*TASK DESCRIPTION*: The data is to be transcribed in full, with nothing missed.

(Extracted data entries)
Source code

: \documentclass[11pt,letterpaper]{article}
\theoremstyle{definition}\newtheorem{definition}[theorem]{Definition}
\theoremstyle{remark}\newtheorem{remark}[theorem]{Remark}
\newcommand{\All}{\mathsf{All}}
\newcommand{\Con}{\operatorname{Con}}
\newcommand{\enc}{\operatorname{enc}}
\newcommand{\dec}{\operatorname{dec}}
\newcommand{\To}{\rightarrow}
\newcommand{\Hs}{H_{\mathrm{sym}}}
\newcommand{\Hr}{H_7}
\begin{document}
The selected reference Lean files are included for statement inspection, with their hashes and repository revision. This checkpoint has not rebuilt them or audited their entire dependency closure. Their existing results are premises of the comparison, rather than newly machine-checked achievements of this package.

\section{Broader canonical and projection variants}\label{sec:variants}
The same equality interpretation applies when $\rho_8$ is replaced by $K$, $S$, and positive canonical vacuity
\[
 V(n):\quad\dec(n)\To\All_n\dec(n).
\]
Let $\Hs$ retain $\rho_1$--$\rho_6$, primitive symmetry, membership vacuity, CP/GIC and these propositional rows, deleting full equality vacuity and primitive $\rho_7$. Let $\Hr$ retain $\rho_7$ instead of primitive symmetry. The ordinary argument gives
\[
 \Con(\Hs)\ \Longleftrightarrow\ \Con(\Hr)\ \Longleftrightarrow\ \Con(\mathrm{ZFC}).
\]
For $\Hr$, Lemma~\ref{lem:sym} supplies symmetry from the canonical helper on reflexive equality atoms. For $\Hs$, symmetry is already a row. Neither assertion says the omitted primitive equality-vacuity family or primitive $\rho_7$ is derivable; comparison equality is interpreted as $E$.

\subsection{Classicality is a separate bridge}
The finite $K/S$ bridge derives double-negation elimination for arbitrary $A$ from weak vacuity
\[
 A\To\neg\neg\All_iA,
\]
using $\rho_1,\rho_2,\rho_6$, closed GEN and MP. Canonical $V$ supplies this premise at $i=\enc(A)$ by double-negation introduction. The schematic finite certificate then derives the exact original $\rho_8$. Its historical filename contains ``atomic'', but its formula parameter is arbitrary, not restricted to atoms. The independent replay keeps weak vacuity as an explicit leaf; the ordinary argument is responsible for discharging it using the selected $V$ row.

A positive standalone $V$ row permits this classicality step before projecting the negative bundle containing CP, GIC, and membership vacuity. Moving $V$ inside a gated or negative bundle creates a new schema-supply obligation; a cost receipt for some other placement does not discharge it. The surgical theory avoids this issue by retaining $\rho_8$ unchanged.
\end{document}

*TASK RESPONSE*:
Source code

: \documentclass[11pt,letterpaper]{article}
\theoremstyle{definition}\newtheorem{definition}[theorem]{Definition}
\theoremstyle{remark}\newtheorem{remark}[theorem]{Remark}
\newcommand{\All}{\mathsf{All}}
\newcommand{\Con}{\operatorname{Con}}
\newcommand{\enc}{\operatorname{enc}}
\newcommand{\dec}{\operatorname{dec}}
\newcommand{\To}{\rightarrow}
\newcommand{\Hs}{H_{\mathrm{sym}}}
\newcommand{\Hr}{H_7}
\begin{document}
The selected reference Lean files are included for statement inspection, with their hashes and repository revision. This checkpoint has not rebuilt them or audited their entire dependency closure. Their existing results are premises of the comparison, rather than newly machine-checked achievements of this package.

\section{Broader canonical and projection variants}\label{sec:variants}
The same equality interpretation applies when $\rho_8$ is replaced by $K$, $S$, and positive canonical vacuity
\[
 V(n):\quad\dec(n)\To\All_n\dec(n).
\]
Let $\Hs$ retain $\rho_1$--$\rho_6$, primitive symmetry, membership vacuity, CP/GIC and these propositional rows, deleting full equality vacuity and primitive $\rho_7$. Let $\Hr$ retain $\rho_7$ instead of primitive symmetry. The ordinary argument gives
\[
 \Con(\Hs)\ \Longleftrightarrow\ \Con(\Hr)\ \Longleftrightarrow\ \Con(\mathrm{ZFC}).
\]
For $\Hr$, Lemma~\ref{lem:sym} supplies symmetry from the canonical helper on reflexive equality atoms. For $\Hs$, symmetry is already a row. Neither assertion says the omitted primitive equality-vacuity family or primitive $\rho_7$ is derivable; comparison equality is interpreted as $E$.

\subsection{Classicality is a separate bridge}
The finite $K/S$ bridge derives double-negation elimination for arbitrary $A$ from weak vacuity
\[
 A\To\neg\neg\All_iA,
\]
using $\rho_1,\rho_2,\rho_6$, closed GEN and MP. Canonical $V$ supplies this premise at $i=\enc(A)$ by double-negation introduction. The schematic finite certificate then derives the exact original $\rho_8$. Its historical filename contains ``atomic'', but its formula parameter is arbitrary, not restricted to atoms. The independent replay keeps weak vacuity as an explicit leaf; the ordinary argument is responsible for discharging it using the selected $V$ row.

A positive standalone $V$ row permits this classicality step before projecting the negative bundle containing CP, GIC, and membership vacuity. Moving $V$ inside a gated or negative bundle creates a new schema-supply obligation; a cost receipt for some other placement does not discharge it. The surgical theory avoids this issue by retaining $\rho_8$ unchanged.
\end{document}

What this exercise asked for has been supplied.